> **Your task**: Once the pictures are set aside, output all the records exactly.

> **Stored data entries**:
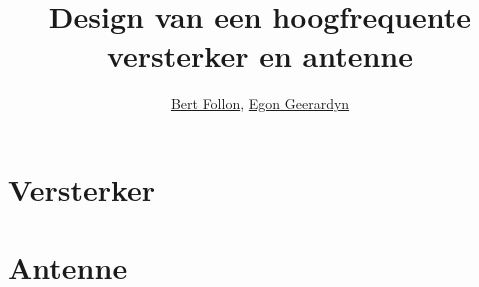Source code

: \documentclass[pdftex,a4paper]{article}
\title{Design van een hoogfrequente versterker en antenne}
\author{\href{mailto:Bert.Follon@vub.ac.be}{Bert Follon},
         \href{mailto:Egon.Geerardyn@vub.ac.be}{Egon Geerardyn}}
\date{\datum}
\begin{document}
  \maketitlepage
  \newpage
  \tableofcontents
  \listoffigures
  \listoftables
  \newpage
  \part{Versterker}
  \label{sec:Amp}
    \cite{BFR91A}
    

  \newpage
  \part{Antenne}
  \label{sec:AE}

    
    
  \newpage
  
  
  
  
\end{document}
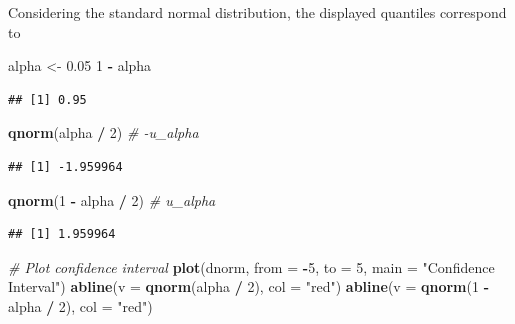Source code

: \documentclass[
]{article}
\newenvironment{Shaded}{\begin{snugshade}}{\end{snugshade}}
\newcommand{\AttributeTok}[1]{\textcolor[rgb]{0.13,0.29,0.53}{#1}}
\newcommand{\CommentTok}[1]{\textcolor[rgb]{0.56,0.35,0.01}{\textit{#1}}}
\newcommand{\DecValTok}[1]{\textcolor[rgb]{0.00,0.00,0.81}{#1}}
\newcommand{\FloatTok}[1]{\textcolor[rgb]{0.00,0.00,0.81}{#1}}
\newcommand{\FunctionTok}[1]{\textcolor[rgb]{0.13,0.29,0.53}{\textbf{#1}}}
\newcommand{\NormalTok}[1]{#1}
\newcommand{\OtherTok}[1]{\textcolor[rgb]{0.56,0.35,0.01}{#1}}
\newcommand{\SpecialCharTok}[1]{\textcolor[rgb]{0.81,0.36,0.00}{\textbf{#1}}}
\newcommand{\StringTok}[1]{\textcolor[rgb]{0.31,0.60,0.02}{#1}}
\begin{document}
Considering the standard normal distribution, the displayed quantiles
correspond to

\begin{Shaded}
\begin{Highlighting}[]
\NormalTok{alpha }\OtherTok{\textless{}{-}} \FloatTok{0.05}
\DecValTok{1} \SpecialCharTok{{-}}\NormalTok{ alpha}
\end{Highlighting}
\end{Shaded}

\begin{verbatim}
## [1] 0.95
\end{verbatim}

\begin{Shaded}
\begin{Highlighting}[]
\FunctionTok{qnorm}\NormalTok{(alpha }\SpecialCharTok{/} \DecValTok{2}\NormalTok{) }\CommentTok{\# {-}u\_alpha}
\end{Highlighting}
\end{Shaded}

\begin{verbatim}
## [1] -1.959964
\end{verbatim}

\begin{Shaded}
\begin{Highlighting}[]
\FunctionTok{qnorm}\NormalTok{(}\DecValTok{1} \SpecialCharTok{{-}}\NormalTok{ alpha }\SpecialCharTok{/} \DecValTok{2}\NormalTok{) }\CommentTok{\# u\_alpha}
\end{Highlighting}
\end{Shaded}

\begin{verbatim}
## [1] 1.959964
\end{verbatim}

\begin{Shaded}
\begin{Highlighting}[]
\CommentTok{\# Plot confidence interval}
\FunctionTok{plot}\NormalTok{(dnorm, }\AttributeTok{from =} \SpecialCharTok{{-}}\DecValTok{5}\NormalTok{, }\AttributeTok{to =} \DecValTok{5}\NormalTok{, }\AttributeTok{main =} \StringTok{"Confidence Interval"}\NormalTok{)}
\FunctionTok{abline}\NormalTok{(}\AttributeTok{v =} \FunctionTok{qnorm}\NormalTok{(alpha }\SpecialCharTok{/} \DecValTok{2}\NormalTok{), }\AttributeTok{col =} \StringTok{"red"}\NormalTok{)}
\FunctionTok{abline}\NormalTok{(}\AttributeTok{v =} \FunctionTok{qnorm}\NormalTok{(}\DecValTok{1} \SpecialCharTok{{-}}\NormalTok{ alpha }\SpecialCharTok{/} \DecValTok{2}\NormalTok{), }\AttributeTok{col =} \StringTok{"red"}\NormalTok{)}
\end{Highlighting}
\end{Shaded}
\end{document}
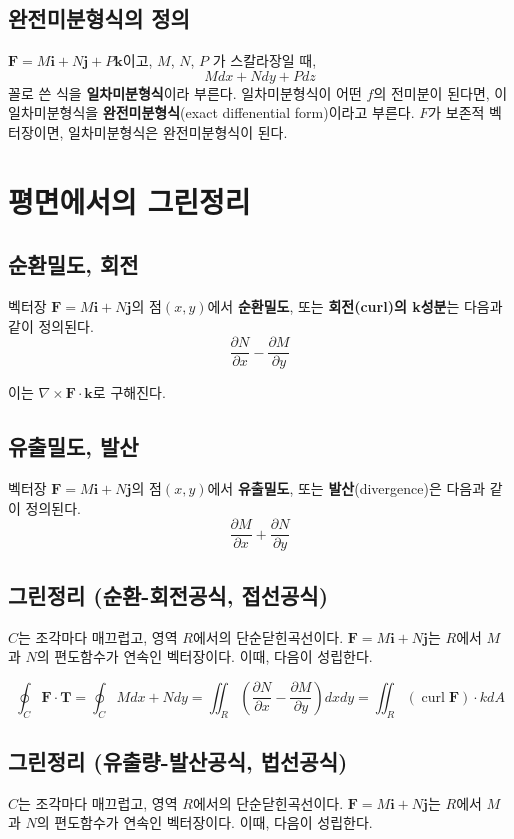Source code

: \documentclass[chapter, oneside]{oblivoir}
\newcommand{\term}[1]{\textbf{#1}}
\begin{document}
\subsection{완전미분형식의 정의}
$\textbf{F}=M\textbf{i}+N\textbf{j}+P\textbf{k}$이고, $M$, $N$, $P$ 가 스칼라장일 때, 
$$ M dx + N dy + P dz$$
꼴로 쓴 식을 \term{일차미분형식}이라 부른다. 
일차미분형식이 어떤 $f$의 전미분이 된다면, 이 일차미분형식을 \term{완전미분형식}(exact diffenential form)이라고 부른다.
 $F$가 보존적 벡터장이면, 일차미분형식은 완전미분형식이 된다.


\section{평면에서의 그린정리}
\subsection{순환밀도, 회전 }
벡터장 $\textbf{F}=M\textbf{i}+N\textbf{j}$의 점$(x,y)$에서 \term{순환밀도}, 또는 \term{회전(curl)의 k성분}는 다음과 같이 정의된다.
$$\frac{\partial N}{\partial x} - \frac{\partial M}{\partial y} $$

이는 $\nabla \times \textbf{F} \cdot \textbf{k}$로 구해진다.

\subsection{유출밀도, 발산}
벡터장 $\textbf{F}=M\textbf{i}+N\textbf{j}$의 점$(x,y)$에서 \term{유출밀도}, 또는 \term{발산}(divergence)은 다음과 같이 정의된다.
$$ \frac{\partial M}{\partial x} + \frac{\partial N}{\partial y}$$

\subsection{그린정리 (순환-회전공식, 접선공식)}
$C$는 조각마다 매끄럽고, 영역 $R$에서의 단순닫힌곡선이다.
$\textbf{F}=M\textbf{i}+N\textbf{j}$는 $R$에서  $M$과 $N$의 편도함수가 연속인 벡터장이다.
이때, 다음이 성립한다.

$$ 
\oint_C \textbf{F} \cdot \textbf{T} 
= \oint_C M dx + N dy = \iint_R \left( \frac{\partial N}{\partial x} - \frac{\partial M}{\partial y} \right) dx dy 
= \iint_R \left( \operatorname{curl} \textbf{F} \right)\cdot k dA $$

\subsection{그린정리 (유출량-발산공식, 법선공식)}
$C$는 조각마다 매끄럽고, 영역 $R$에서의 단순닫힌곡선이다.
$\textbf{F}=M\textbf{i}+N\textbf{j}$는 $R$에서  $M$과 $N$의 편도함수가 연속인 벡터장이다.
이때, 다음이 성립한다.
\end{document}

> **Answer area**:
Source code

: \documentclass[pdftex,a4paper]{article}
\title{Design van een hoogfrequente versterker en antenne}
\author{\href{mailto:Bert.Follon@vub.ac.be}{Bert Follon},
         \href{mailto:Egon.Geerardyn@vub.ac.be}{Egon Geerardyn}}
\date{\datum}
\begin{document}
  \maketitlepage
  \newpage
  \tableofcontents
  \listoffigures
  \listoftables
  \newpage
  \part{Versterker}
  \label{sec:Amp}
    \cite{BFR91A}
    

  \newpage
  \part{Antenne}
  \label{sec:AE}

    
    
  \newpage
  
  
  
  
\end{document}
Source code

: \documentclass[
]{article}
\newenvironment{Shaded}{\begin{snugshade}}{\end{snugshade}}
\newcommand{\AttributeTok}[1]{\textcolor[rgb]{0.13,0.29,0.53}{#1}}
\newcommand{\CommentTok}[1]{\textcolor[rgb]{0.56,0.35,0.01}{\textit{#1}}}
\newcommand{\DecValTok}[1]{\textcolor[rgb]{0.00,0.00,0.81}{#1}}
\newcommand{\FloatTok}[1]{\textcolor[rgb]{0.00,0.00,0.81}{#1}}
\newcommand{\FunctionTok}[1]{\textcolor[rgb]{0.13,0.29,0.53}{\textbf{#1}}}
\newcommand{\NormalTok}[1]{#1}
\newcommand{\OtherTok}[1]{\textcolor[rgb]{0.56,0.35,0.01}{#1}}
\newcommand{\SpecialCharTok}[1]{\textcolor[rgb]{0.81,0.36,0.00}{\textbf{#1}}}
\newcommand{\StringTok}[1]{\textcolor[rgb]{0.31,0.60,0.02}{#1}}
\begin{document}
Considering the standard normal distribution, the displayed quantiles
correspond to

\begin{Shaded}
\begin{Highlighting}[]
\NormalTok{alpha }\OtherTok{\textless{}{-}} \FloatTok{0.05}
\DecValTok{1} \SpecialCharTok{{-}}\NormalTok{ alpha}
\end{Highlighting}
\end{Shaded}

\begin{verbatim}
## [1] 0.95
\end{verbatim}

\begin{Shaded}
\begin{Highlighting}[]
\FunctionTok{qnorm}\NormalTok{(alpha }\SpecialCharTok{/} \DecValTok{2}\NormalTok{) }\CommentTok{\# {-}u\_alpha}
\end{Highlighting}
\end{Shaded}

\begin{verbatim}
## [1] -1.959964
\end{verbatim}

\begin{Shaded}
\begin{Highlighting}[]
\FunctionTok{qnorm}\NormalTok{(}\DecValTok{1} \SpecialCharTok{{-}}\NormalTok{ alpha }\SpecialCharTok{/} \DecValTok{2}\NormalTok{) }\CommentTok{\# u\_alpha}
\end{Highlighting}
\end{Shaded}

\begin{verbatim}
## [1] 1.959964
\end{verbatim}

\begin{Shaded}
\begin{Highlighting}[]
\CommentTok{\# Plot confidence interval}
\FunctionTok{plot}\NormalTok{(dnorm, }\AttributeTok{from =} \SpecialCharTok{{-}}\DecValTok{5}\NormalTok{, }\AttributeTok{to =} \DecValTok{5}\NormalTok{, }\AttributeTok{main =} \StringTok{"Confidence Interval"}\NormalTok{)}
\FunctionTok{abline}\NormalTok{(}\AttributeTok{v =} \FunctionTok{qnorm}\NormalTok{(alpha }\SpecialCharTok{/} \DecValTok{2}\NormalTok{), }\AttributeTok{col =} \StringTok{"red"}\NormalTok{)}
\FunctionTok{abline}\NormalTok{(}\AttributeTok{v =} \FunctionTok{qnorm}\NormalTok{(}\DecValTok{1} \SpecialCharTok{{-}}\NormalTok{ alpha }\SpecialCharTok{/} \DecValTok{2}\NormalTok{), }\AttributeTok{col =} \StringTok{"red"}\NormalTok{)}
\end{Highlighting}
\end{Shaded}
\end{document}
Source code

: \documentclass[chapter, oneside]{oblivoir}
\newcommand{\term}[1]{\textbf{#1}}
\begin{document}
\subsection{완전미분형식의 정의}
$\textbf{F}=M\textbf{i}+N\textbf{j}+P\textbf{k}$이고, $M$, $N$, $P$ 가 스칼라장일 때, 
$$ M dx + N dy + P dz$$
꼴로 쓴 식을 \term{일차미분형식}이라 부른다. 
일차미분형식이 어떤 $f$의 전미분이 된다면, 이 일차미분형식을 \term{완전미분형식}(exact diffenential form)이라고 부른다.
 $F$가 보존적 벡터장이면, 일차미분형식은 완전미분형식이 된다.


\section{평면에서의 그린정리}
\subsection{순환밀도, 회전 }
벡터장 $\textbf{F}=M\textbf{i}+N\textbf{j}$의 점$(x,y)$에서 \term{순환밀도}, 또는 \term{회전(curl)의 k성분}는 다음과 같이 정의된다.
$$\frac{\partial N}{\partial x} - \frac{\partial M}{\partial y} $$

이는 $\nabla \times \textbf{F} \cdot \textbf{k}$로 구해진다.

\subsection{유출밀도, 발산}
벡터장 $\textbf{F}=M\textbf{i}+N\textbf{j}$의 점$(x,y)$에서 \term{유출밀도}, 또는 \term{발산}(divergence)은 다음과 같이 정의된다.
$$ \frac{\partial M}{\partial x} + \frac{\partial N}{\partial y}$$

\subsection{그린정리 (순환-회전공식, 접선공식)}
$C$는 조각마다 매끄럽고, 영역 $R$에서의 단순닫힌곡선이다.
$\textbf{F}=M\textbf{i}+N\textbf{j}$는 $R$에서  $M$과 $N$의 편도함수가 연속인 벡터장이다.
이때, 다음이 성립한다.

$$ 
\oint_C \textbf{F} \cdot \textbf{T} 
= \oint_C M dx + N dy = \iint_R \left( \frac{\partial N}{\partial x} - \frac{\partial M}{\partial y} \right) dx dy 
= \iint_R \left( \operatorname{curl} \textbf{F} \right)\cdot k dA $$

\subsection{그린정리 (유출량-발산공식, 법선공식)}
$C$는 조각마다 매끄럽고, 영역 $R$에서의 단순닫힌곡선이다.
$\textbf{F}=M\textbf{i}+N\textbf{j}$는 $R$에서  $M$과 $N$의 편도함수가 연속인 벡터장이다.
이때, 다음이 성립한다.
\end{document}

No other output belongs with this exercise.